## Task inputs
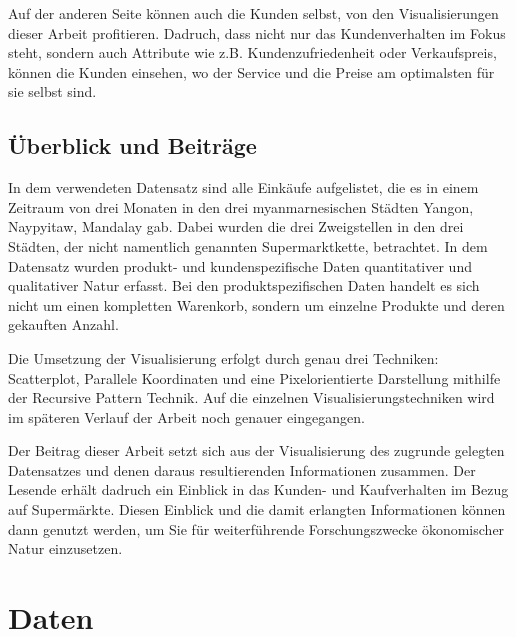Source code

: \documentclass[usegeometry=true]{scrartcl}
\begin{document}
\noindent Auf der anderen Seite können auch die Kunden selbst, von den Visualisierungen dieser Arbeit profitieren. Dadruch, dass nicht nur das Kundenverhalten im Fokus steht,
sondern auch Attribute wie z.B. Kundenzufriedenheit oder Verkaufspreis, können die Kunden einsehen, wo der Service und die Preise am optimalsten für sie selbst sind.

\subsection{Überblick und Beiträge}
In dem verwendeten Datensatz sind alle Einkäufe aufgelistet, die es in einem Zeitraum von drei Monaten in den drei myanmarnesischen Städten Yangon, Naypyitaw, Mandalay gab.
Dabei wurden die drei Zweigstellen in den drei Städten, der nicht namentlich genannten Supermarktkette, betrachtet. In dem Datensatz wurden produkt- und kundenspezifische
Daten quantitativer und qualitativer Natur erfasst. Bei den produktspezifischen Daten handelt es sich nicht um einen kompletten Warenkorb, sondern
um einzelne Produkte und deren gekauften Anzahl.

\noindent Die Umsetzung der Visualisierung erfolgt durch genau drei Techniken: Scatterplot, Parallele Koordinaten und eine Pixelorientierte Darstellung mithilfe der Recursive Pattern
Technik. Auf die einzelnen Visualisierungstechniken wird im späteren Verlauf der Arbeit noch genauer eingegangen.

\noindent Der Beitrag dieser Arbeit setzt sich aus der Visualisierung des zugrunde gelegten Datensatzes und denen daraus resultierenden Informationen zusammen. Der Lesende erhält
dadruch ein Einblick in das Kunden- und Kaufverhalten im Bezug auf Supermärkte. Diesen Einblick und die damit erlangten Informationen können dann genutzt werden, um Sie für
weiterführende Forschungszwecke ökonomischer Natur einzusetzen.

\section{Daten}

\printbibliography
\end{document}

---

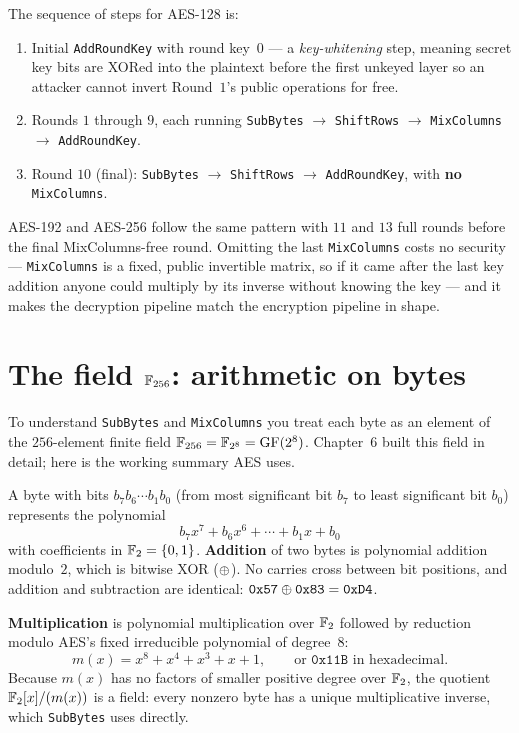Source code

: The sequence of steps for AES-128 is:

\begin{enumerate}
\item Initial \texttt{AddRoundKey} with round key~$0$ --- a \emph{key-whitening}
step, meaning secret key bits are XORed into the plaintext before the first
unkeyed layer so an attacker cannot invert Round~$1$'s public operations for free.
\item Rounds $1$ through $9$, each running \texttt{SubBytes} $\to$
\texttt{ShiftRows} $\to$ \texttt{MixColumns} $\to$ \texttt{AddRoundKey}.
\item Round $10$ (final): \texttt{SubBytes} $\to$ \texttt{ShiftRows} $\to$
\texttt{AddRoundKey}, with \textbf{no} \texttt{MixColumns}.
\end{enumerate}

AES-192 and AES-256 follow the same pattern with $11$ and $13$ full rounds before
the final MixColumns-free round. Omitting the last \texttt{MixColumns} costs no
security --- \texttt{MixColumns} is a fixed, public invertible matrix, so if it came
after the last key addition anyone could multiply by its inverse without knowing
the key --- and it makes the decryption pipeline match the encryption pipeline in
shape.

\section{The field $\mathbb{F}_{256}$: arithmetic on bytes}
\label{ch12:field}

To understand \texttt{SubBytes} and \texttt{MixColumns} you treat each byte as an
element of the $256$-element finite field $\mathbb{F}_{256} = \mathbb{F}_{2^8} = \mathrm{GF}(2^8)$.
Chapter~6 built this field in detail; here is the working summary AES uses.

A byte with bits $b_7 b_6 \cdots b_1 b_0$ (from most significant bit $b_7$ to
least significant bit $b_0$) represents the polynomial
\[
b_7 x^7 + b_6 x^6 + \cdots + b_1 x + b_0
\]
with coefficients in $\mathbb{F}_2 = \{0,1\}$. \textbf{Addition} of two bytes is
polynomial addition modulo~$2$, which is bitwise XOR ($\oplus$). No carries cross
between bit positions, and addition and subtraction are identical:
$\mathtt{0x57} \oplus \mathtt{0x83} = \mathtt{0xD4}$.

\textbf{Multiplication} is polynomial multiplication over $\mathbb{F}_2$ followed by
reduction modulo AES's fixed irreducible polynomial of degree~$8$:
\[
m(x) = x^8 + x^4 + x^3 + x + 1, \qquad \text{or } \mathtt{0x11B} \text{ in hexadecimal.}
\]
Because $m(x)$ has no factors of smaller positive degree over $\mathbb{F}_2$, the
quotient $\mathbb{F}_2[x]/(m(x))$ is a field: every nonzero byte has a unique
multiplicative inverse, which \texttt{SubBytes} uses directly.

## What you will do
Which lines in the material contain the word "Natur"? Pull each of them out.

## Expected answer
Daten quantitativer und qualitativer Natur erfasst. Bei den produktspezifischen Daten handelt es sich nicht um einen kompletten Warenkorb, sondern
weiterführende Forschungszwecke ökonomischer Natur einzusetzen.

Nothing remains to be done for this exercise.